● **EXERCISE PROMPT**: Retype the data below in full, keeping every character as it is.

------

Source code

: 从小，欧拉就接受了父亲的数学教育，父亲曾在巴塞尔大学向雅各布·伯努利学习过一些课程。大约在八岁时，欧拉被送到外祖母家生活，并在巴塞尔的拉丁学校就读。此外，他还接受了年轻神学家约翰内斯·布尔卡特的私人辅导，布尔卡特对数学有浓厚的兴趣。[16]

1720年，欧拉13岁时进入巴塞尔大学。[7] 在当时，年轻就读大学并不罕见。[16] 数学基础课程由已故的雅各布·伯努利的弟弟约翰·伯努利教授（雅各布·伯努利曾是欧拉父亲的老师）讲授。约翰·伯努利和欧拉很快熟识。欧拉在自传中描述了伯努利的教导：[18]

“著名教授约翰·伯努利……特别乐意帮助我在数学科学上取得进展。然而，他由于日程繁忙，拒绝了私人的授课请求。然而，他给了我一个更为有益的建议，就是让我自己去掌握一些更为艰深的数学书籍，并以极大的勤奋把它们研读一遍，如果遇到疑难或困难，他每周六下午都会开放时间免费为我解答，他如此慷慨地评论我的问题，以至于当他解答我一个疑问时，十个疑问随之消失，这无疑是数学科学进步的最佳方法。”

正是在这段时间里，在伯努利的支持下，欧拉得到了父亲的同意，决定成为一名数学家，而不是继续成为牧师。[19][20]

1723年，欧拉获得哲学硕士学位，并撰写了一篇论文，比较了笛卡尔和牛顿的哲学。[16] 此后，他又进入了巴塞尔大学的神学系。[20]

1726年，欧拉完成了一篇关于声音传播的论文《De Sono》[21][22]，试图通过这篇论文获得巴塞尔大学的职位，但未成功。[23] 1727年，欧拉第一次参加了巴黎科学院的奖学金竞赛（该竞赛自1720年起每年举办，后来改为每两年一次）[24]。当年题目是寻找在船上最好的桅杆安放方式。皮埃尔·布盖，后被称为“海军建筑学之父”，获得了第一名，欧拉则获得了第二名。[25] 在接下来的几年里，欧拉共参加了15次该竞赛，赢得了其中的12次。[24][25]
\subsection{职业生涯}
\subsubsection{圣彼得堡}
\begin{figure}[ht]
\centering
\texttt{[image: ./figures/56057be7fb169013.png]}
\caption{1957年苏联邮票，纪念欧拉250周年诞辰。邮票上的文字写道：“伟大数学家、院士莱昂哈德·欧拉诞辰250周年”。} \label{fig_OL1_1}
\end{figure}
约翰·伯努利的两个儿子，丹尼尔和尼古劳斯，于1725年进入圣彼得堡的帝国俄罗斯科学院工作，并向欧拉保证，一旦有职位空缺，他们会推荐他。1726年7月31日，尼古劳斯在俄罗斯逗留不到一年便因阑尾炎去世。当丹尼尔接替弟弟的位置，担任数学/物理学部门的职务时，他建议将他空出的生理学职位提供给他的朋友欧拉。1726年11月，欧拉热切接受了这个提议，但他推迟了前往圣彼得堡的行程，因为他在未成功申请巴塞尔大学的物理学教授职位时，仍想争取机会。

------

● **WORKED SOLUTION**:
Source code

: 从小，欧拉就接受了父亲的数学教育，父亲曾在巴塞尔大学向雅各布·伯努利学习过一些课程。大约在八岁时，欧拉被送到外祖母家生活，并在巴塞尔的拉丁学校就读。此外，他还接受了年轻神学家约翰内斯·布尔卡特的私人辅导，布尔卡特对数学有浓厚的兴趣。[16]

1720年，欧拉13岁时进入巴塞尔大学。[7] 在当时，年轻就读大学并不罕见。[16] 数学基础课程由已故的雅各布·伯努利的弟弟约翰·伯努利教授（雅各布·伯努利曾是欧拉父亲的老师）讲授。约翰·伯努利和欧拉很快熟识。欧拉在自传中描述了伯努利的教导：[18]

“著名教授约翰·伯努利……特别乐意帮助我在数学科学上取得进展。然而，他由于日程繁忙，拒绝了私人的授课请求。然而，他给了我一个更为有益的建议，就是让我自己去掌握一些更为艰深的数学书籍，并以极大的勤奋把它们研读一遍，如果遇到疑难或困难，他每周六下午都会开放时间免费为我解答，他如此慷慨地评论我的问题，以至于当他解答我一个疑问时，十个疑问随之消失，这无疑是数学科学进步的最佳方法。”

正是在这段时间里，在伯努利的支持下，欧拉得到了父亲的同意，决定成为一名数学家，而不是继续成为牧师。[19][20]

1723年，欧拉获得哲学硕士学位，并撰写了一篇论文，比较了笛卡尔和牛顿的哲学。[16] 此后，他又进入了巴塞尔大学的神学系。[20]

1726年，欧拉完成了一篇关于声音传播的论文《De Sono》[21][22]，试图通过这篇论文获得巴塞尔大学的职位，但未成功。[23] 1727年，欧拉第一次参加了巴黎科学院的奖学金竞赛（该竞赛自1720年起每年举办，后来改为每两年一次）[24]。当年题目是寻找在船上最好的桅杆安放方式。皮埃尔·布盖，后被称为“海军建筑学之父”，获得了第一名，欧拉则获得了第二名。[25] 在接下来的几年里，欧拉共参加了15次该竞赛，赢得了其中的12次。[24][25]
\subsection{职业生涯}
\subsubsection{圣彼得堡}
\begin{figure}[ht]
\centering
\texttt{[image: ./figures/56057be7fb169013.png]}
\caption{1957年苏联邮票，纪念欧拉250周年诞辰。邮票上的文字写道：“伟大数学家、院士莱昂哈德·欧拉诞辰250周年”。} \label{fig_OL1_1}
\end{figure}
约翰·伯努利的两个儿子，丹尼尔和尼古劳斯，于1725年进入圣彼得堡的帝国俄罗斯科学院工作，并向欧拉保证，一旦有职位空缺，他们会推荐他。1726年7月31日，尼古劳斯在俄罗斯逗留不到一年便因阑尾炎去世。当丹尼尔接替弟弟的位置，担任数学/物理学部门的职务时，他建议将他空出的生理学职位提供给他的朋友欧拉。1726年11月，欧拉热切接受了这个提议，但他推迟了前往圣彼得堡的行程，因为他在未成功申请巴塞尔大学的物理学教授职位时，仍想争取机会。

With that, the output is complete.